A Dona Aranha subiu pela parede
veio a chuva forte e a derrubou.
Já passou a chuva, e o Sol já vai surgindo,
e a Dona Aranha continua a subir.
Ela é teimosa e desobediente.
Sobe, sobe, sobe…
…nunca está contente.
Quanto mais tento sair, mais entro. Quanto mais tento pensar, menos entendo. Quanto mais tento sentir, menos choro, menos demonstro. Quanto mais tento me abrir, mais me fecho. Quanto mais eu corro, mais me atraso. Quanto mais eu tento acertar, mais acaba dando errado. Quanto mais tento dar, menos recebo — e quanto menos tento dar, mais recebo!

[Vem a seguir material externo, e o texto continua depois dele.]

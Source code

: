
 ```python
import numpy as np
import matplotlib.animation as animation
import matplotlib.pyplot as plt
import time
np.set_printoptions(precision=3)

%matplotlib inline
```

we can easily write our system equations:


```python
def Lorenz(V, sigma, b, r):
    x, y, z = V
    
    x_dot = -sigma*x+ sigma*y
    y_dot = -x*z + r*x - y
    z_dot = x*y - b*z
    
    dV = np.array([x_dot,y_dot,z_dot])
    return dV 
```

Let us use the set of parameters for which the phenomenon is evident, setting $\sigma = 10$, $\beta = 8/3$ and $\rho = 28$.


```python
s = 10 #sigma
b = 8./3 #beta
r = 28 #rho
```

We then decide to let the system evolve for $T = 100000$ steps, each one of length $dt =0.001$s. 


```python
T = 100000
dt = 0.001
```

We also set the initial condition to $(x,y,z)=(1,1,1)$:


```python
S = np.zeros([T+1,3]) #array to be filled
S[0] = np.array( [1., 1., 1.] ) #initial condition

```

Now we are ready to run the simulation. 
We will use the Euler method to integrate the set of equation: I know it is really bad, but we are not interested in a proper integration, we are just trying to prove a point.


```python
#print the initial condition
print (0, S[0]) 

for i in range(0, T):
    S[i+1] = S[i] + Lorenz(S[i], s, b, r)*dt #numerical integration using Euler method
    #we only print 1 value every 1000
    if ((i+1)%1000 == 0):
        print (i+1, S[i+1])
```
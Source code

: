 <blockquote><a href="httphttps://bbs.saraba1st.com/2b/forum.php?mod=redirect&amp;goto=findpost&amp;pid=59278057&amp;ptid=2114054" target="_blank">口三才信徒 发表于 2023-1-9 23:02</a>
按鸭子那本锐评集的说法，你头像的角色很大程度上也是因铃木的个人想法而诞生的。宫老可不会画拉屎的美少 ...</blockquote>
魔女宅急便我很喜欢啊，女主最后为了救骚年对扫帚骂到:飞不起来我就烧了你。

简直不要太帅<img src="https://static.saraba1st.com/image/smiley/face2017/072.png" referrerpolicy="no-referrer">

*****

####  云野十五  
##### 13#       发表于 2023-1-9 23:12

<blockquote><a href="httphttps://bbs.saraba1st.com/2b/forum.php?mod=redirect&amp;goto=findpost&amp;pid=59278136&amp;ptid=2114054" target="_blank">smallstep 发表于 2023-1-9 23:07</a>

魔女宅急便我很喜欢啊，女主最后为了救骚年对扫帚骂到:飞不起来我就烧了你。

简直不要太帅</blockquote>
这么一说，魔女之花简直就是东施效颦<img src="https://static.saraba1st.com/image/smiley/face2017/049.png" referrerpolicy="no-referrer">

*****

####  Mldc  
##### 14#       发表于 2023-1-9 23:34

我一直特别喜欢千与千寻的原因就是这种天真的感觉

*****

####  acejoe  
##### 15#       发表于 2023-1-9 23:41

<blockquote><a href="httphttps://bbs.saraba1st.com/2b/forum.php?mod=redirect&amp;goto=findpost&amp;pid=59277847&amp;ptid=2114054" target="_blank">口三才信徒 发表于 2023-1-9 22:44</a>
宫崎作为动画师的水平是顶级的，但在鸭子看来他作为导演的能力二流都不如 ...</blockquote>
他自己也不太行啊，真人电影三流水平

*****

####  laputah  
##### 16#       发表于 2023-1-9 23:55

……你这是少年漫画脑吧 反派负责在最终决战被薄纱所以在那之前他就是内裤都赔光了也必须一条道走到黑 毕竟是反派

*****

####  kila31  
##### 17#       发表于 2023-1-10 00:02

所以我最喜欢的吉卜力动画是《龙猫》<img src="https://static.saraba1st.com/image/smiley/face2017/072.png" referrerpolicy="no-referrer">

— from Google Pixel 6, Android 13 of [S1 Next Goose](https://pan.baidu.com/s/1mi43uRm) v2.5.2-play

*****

Belo casal que paga as contas direito
Bem comportado no leito
Mesmo que doa no peito
Sim
Quando você crescer
— Raul Seixas
Sinto, há mais ou menos nove meses, uma gravidez estranha. Não sei se haverá fruto dessa concepção encruzilhada, ou um aborto, mais uma testada no muro. Murro em ponta de faca. Não uma gravidez literal, obviamente. Mas o gestar de uma situação digna de David Lynch, onde eu sinto, com todo o espírito, que estou desconectada. Seja do Tempo, como se existissem duas pessoas num mesmo endereço, mas em datas diferentes; seja do Espaço, onde essas duas pessoas podem estar, na mesma data e hora, em locais diversos.
It's two hearts living
In two separate worlds
But it's no sacrifice
No sacrifice
It's no sacrifice at allMutual misunderstanding
After the fact
Sensitivity builds a prison
In the final act— Elton John
Como as roupas das passarinhas do Castelo Rá-Tim-Bum, onde a blusa de uma era da cor da calça da outra. Como uma sobreposição de duas cenas. Dois quebra-cabeças diferentes com a peça fundamental de um no outro. Como a abertura da maior série de todos os Tempos:
No. Nothing is ever over.
— Rust Cohle
Por essa desconexão e a fome da Presença, quando a presença acontece é como se eu fosse Abujamra: o fracasso e o sucesso são a mesma coisa… Felicidade triste, é possível acontecer? Pois me entristeço de tanta alegria, faço cara feia por amor, sorrio de ódio… Não sinto nada na presença e tudo na ausência. Fome. É o desejo que se mata quando se concretiza. Parece um desejo que não quer de jeito nenhum morrer. E quero assassiná-lo.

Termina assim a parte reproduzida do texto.